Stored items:
• • •

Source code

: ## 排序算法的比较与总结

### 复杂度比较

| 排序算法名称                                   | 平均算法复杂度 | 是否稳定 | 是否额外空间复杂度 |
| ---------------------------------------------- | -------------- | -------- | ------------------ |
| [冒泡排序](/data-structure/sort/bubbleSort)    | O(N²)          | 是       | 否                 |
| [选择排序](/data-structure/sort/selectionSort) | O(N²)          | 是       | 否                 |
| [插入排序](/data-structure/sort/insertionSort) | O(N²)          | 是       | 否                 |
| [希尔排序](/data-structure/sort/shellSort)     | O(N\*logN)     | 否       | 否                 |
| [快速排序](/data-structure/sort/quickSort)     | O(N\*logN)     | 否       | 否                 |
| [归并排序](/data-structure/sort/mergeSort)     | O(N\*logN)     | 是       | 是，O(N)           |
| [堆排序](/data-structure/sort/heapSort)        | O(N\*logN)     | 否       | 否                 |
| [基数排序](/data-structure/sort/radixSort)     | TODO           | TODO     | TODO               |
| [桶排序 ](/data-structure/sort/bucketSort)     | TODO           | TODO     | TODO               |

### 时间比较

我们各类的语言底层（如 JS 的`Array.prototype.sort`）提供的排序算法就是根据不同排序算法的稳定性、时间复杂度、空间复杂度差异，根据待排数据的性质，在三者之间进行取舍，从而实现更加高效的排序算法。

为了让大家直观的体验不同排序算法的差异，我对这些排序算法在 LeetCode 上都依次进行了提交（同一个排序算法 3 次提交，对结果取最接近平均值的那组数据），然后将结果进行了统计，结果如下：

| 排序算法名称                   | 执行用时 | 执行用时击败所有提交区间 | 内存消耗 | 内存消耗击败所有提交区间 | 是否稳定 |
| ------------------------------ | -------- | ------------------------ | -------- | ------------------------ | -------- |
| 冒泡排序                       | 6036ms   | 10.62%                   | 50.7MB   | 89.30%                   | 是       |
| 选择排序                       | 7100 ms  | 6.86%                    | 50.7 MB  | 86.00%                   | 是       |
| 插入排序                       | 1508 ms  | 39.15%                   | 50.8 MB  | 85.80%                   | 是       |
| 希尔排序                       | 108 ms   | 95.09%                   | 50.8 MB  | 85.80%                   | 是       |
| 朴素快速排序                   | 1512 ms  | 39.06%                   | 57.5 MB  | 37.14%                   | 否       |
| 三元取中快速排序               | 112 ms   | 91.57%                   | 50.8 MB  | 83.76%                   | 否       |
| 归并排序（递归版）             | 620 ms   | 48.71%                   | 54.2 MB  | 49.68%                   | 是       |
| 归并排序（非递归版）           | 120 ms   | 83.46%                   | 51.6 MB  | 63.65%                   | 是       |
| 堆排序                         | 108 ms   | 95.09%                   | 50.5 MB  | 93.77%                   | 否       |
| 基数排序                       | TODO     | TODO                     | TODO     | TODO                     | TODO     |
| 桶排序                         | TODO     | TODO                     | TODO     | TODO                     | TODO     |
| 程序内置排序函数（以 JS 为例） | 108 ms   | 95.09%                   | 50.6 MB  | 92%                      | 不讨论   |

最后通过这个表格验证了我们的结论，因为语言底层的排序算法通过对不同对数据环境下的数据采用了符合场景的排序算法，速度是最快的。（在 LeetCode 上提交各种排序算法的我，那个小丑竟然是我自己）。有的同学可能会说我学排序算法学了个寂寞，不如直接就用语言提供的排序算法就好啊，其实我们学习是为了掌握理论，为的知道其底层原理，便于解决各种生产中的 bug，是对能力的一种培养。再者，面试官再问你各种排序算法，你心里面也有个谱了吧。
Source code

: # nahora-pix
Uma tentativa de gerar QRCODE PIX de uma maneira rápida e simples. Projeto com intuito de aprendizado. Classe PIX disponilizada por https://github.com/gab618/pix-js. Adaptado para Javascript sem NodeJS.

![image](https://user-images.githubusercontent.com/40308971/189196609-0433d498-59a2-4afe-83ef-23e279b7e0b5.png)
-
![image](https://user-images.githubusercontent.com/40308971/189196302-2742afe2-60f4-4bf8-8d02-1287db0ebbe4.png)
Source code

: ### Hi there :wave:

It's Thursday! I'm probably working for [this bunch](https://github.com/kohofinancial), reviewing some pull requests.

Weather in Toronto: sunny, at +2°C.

• • •

TASK TO CARRY OUT:
Your answer should contain every entry, transcribed exactly.

SOLUTION TO THE PROBLEM:
Source code

: ## 排序算法的比较与总结

### 复杂度比较

| 排序算法名称                                   | 平均算法复杂度 | 是否稳定 | 是否额外空间复杂度 |
| ---------------------------------------------- | -------------- | -------- | ------------------ |
| [冒泡排序](/data-structure/sort/bubbleSort)    | O(N²)          | 是       | 否                 |
| [选择排序](/data-structure/sort/selectionSort) | O(N²)          | 是       | 否                 |
| [插入排序](/data-structure/sort/insertionSort) | O(N²)          | 是       | 否                 |
| [希尔排序](/data-structure/sort/shellSort)     | O(N\*logN)     | 否       | 否                 |
| [快速排序](/data-structure/sort/quickSort)     | O(N\*logN)     | 否       | 否                 |
| [归并排序](/data-structure/sort/mergeSort)     | O(N\*logN)     | 是       | 是，O(N)           |
| [堆排序](/data-structure/sort/heapSort)        | O(N\*logN)     | 否       | 否                 |
| [基数排序](/data-structure/sort/radixSort)     | TODO           | TODO     | TODO               |
| [桶排序 ](/data-structure/sort/bucketSort)     | TODO           | TODO     | TODO               |

### 时间比较

我们各类的语言底层（如 JS 的`Array.prototype.sort`）提供的排序算法就是根据不同排序算法的稳定性、时间复杂度、空间复杂度差异，根据待排数据的性质，在三者之间进行取舍，从而实现更加高效的排序算法。

为了让大家直观的体验不同排序算法的差异，我对这些排序算法在 LeetCode 上都依次进行了提交（同一个排序算法 3 次提交，对结果取最接近平均值的那组数据），然后将结果进行了统计，结果如下：

| 排序算法名称                   | 执行用时 | 执行用时击败所有提交区间 | 内存消耗 | 内存消耗击败所有提交区间 | 是否稳定 |
| ------------------------------ | -------- | ------------------------ | -------- | ------------------------ | -------- |
| 冒泡排序                       | 6036ms   | 10.62%                   | 50.7MB   | 89.30%                   | 是       |
| 选择排序                       | 7100 ms  | 6.86%                    | 50.7 MB  | 86.00%                   | 是       |
| 插入排序                       | 1508 ms  | 39.15%                   | 50.8 MB  | 85.80%                   | 是       |
| 希尔排序                       | 108 ms   | 95.09%                   | 50.8 MB  | 85.80%                   | 是       |
| 朴素快速排序                   | 1512 ms  | 39.06%                   | 57.5 MB  | 37.14%                   | 否       |
| 三元取中快速排序               | 112 ms   | 91.57%                   | 50.8 MB  | 83.76%                   | 否       |
| 归并排序（递归版）             | 620 ms   | 48.71%                   | 54.2 MB  | 49.68%                   | 是       |
| 归并排序（非递归版）           | 120 ms   | 83.46%                   | 51.6 MB  | 63.65%                   | 是       |
| 堆排序                         | 108 ms   | 95.09%                   | 50.5 MB  | 93.77%                   | 否       |
| 基数排序                       | TODO     | TODO                     | TODO     | TODO                     | TODO     |
| 桶排序                         | TODO     | TODO                     | TODO     | TODO                     | TODO     |
| 程序内置排序函数（以 JS 为例） | 108 ms   | 95.09%                   | 50.6 MB  | 92%                      | 不讨论   |

最后通过这个表格验证了我们的结论，因为语言底层的排序算法通过对不同对数据环境下的数据采用了符合场景的排序算法，速度是最快的。（在 LeetCode 上提交各种排序算法的我，那个小丑竟然是我自己）。有的同学可能会说我学排序算法学了个寂寞，不如直接就用语言提供的排序算法就好啊，其实我们学习是为了掌握理论，为的知道其底层原理，便于解决各种生产中的 bug，是对能力的一种培养。再者，面试官再问你各种排序算法，你心里面也有个谱了吧。
Source code

: # nahora-pix
Uma tentativa de gerar QRCODE PIX de uma maneira rápida e simples. Projeto com intuito de aprendizado. Classe PIX disponilizada por https://github.com/gab618/pix-js. Adaptado para Javascript sem NodeJS.

![image](https://user-images.githubusercontent.com/40308971/189196609-0433d498-59a2-4afe-83ef-23e279b7e0b5.png)
-
![image](https://user-images.githubusercontent.com/40308971/189196302-2742afe2-60f4-4bf8-8d02-1287db0ebbe4.png)
Source code

: ### Hi there :wave:

It's Thursday! I'm probably working for [this bunch](https://github.com/kohofinancial), reviewing some pull requests.

Weather in Toronto: sunny, at +2°C.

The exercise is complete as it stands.